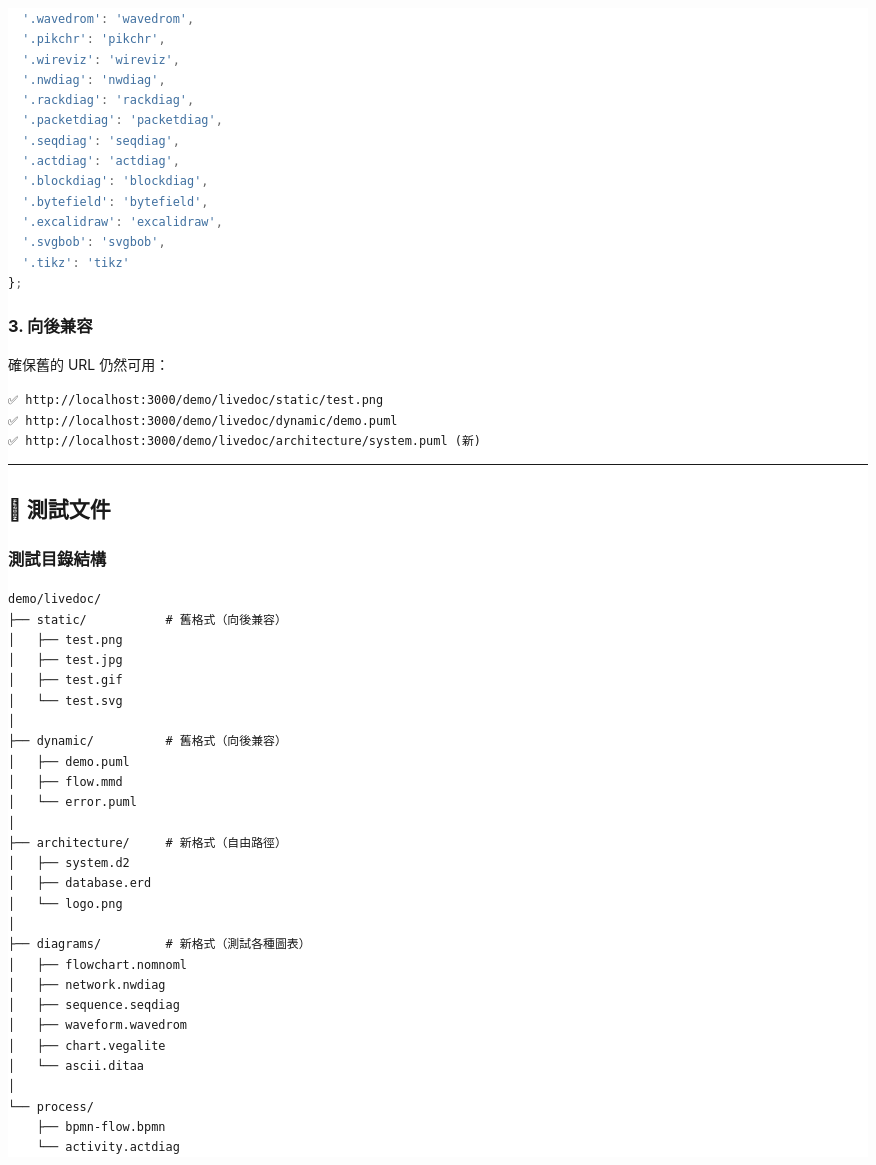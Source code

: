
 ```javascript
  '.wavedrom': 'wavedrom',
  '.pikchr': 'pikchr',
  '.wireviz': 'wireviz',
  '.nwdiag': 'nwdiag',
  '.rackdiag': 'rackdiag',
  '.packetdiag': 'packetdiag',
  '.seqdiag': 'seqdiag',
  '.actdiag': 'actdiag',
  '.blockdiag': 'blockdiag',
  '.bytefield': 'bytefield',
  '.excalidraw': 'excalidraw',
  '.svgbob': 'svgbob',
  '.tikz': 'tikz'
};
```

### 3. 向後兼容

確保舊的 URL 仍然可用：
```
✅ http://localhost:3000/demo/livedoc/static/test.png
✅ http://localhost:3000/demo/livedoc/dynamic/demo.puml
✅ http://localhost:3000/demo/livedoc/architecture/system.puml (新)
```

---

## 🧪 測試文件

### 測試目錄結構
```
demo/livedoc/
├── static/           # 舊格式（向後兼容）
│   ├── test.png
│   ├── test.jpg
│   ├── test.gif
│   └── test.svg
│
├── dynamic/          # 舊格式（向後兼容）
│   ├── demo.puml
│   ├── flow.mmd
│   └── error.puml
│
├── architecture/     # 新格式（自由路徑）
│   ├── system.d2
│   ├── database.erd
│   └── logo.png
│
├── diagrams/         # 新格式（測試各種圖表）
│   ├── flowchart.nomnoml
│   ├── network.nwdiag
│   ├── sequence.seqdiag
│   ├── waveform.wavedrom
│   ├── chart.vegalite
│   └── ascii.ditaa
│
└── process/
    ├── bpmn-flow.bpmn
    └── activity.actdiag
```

# # # # #

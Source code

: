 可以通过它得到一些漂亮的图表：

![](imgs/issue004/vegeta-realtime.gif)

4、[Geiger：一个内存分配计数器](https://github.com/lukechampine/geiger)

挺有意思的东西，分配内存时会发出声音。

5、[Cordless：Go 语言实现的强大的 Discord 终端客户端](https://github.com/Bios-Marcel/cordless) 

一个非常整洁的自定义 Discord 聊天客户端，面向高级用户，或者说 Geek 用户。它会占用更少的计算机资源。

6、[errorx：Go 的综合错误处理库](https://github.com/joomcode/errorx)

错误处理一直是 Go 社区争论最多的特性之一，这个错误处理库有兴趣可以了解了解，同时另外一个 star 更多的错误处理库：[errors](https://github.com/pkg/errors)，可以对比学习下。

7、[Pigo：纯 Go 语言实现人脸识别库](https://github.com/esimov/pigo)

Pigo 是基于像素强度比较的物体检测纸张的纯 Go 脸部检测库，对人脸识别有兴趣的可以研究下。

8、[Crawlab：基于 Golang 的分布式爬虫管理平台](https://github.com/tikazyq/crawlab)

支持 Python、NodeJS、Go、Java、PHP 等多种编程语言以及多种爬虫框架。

# # # # #

**What to do**. The records are given above. Copy each line in them that holds "Discord".

**The completed task**.
5、[Cordless：Go 语言实现的强大的 Discord 终端客户端](https://github.com/Bios-Marcel/cordless) 
一个非常整洁的自定义 Discord 聊天客户端，面向高级用户，或者说 Geek 用户。它会占用更少的计算机资源。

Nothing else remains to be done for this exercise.